I mutter, “I feel like a killer.” “I’m
the killer”—taking my wrist—he says,
holding it. He is sitting on the couch,
the old indigo chintz around him,
rich as a night sea with jellies,
I am sitting on the floor. I look up at him,          
as if within some chamber of matedness,                           
some dust I carry around me. Tonight,
to breathe its Magellanic field is less
painful, maybe because he is drinking
a wine grown where I was born—fog,
eucalyptus, sempervirens—and I’m
sharing the glass with him. “Don’t catch
my cold,” he says, “—oh that’s right, you want
to catch my cold.” I should not have told him that,
I tell him I will try to fall out of
love with him, but I feel I will love him
all my life. He says he loves me
as the mother of our children, and new troupes    
of tears mount to the acrobat platforms
of my ducts and do their burning leaps.
Some of them jump straight sideways, and, for a
moment, I imagine a flurry
of tears like a whirra of knives thrown
at a figure, to outline it—a heart’s spurt
of rage. It glitters, in my vision, I nod
to it, it is my hope
 
-Sharon Olds
 
Commentary
I love how real Olds' poems feel since they are based off her own life. In this poem, Olds and her husband are going to separate and have to find a way to tell the children. Olds is thinking about a lot here, from how the children will react to her own emotions. I don't think she wants to go through the divorce because she still loves him, yet she knows that the divorce will be for the best since he no longer loves her as his wife.
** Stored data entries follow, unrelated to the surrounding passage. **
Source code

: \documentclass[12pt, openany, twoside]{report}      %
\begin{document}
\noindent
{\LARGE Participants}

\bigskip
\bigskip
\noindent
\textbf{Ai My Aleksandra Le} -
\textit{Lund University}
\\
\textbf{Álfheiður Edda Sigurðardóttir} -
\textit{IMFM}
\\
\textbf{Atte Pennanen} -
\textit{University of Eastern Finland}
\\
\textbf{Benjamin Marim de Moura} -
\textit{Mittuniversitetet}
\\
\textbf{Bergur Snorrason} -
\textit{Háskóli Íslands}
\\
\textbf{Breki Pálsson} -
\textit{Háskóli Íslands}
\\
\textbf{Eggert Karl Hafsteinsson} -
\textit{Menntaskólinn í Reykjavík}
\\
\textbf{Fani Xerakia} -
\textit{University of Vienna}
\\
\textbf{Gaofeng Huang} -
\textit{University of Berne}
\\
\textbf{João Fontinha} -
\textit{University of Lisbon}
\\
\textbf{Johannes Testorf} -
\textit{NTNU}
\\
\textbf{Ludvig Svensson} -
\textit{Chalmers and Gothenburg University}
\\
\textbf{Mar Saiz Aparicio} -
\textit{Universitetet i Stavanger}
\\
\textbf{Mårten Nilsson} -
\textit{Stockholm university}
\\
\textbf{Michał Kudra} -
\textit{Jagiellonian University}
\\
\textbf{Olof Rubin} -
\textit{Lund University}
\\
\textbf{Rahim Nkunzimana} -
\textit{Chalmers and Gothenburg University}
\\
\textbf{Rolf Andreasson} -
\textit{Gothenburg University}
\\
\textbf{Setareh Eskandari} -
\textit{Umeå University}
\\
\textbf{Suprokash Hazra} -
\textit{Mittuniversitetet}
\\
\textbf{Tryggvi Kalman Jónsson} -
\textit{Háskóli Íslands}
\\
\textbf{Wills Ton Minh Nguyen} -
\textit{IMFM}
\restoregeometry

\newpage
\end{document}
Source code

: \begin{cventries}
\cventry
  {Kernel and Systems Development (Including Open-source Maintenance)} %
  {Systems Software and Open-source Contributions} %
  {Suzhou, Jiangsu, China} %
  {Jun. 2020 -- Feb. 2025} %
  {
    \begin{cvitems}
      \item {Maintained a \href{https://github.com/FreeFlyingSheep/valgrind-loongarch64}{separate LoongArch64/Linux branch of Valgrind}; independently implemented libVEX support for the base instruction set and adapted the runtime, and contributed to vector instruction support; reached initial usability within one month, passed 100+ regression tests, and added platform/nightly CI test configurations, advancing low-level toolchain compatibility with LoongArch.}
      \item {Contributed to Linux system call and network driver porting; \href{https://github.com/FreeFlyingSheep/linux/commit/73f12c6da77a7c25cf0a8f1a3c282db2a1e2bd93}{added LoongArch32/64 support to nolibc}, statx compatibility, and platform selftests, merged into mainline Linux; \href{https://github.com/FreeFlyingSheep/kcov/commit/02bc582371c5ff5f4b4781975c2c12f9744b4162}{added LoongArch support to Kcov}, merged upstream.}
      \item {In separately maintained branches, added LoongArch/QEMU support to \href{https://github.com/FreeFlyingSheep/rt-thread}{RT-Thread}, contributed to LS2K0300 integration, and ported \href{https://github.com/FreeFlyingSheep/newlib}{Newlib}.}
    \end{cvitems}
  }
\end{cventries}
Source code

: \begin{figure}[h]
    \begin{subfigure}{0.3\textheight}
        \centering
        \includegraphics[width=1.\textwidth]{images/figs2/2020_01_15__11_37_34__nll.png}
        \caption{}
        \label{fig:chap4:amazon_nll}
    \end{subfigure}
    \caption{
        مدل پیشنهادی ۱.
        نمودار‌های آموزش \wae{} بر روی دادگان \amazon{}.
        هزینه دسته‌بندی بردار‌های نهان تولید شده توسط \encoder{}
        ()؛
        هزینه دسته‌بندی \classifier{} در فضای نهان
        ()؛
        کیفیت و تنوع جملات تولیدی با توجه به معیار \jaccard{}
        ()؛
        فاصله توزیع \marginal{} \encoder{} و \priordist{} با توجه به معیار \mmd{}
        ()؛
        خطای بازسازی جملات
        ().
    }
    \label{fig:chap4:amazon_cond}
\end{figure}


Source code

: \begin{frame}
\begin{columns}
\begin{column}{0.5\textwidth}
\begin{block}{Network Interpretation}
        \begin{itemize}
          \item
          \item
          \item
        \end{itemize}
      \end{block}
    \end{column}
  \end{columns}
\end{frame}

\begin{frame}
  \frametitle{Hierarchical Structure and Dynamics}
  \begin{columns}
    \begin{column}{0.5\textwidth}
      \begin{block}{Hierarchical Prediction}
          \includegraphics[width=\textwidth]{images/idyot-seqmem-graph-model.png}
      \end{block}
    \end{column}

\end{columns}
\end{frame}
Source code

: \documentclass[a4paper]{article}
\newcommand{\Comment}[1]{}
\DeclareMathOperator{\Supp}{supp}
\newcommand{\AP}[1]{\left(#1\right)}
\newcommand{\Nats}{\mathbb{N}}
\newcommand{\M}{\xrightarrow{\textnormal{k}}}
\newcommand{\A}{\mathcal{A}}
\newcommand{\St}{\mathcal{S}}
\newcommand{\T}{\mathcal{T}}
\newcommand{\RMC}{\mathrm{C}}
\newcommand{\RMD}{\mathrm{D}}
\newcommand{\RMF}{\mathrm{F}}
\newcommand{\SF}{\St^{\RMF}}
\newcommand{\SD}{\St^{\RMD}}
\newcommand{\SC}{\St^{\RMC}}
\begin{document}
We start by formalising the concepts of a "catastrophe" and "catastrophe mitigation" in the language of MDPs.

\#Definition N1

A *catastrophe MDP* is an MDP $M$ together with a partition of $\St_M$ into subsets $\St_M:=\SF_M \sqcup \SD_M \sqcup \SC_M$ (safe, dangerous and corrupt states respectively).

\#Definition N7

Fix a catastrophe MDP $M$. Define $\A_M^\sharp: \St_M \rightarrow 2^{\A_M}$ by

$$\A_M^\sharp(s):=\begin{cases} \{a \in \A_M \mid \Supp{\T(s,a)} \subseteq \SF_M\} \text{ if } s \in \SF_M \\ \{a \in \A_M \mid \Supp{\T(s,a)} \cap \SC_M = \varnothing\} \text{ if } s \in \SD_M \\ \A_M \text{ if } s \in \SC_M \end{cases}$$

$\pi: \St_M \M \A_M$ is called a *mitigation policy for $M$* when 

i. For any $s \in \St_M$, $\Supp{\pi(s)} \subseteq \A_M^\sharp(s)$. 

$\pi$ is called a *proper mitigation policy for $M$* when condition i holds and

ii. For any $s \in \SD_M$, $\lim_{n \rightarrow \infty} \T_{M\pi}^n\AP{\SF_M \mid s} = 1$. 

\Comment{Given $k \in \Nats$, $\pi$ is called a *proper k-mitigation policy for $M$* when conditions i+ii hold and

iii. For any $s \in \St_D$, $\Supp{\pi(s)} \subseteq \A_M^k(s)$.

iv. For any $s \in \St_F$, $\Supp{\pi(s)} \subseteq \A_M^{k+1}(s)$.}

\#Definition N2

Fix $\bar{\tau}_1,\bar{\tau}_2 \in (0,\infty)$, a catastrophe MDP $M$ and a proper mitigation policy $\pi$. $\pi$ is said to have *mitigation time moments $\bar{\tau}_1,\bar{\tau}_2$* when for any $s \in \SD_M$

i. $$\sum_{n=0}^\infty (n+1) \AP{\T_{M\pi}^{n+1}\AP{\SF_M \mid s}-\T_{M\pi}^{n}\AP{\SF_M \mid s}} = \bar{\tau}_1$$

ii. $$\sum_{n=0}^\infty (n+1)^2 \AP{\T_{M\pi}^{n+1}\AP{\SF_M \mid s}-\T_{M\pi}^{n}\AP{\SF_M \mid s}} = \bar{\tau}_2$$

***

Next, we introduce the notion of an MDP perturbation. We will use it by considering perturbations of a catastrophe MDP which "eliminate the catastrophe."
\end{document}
It is a very sad poem, especially since it is from Olds' point of view and it is clear she doesn't want go through this. It's like she loves him enough to let him go. It must be painful to let someone go that you love so much. The divorce has clearly evoked a strong reaction from Olds. Like most of Olds' poems, this is a free verse poem. It can also be seen as a narrative poem since it does in fact tell a story.  I love how she uses ordinary objects to describe her feelings. For example, how she says "I imagine a flurry of tears like a whirra of knives thrown at a figure." It makes sense because like those knives are being thrown at someone, her tears are directed at her soon to be ex-husband. A divorce does seem like a rough thing to go through, and Olds makes that clear in this poem.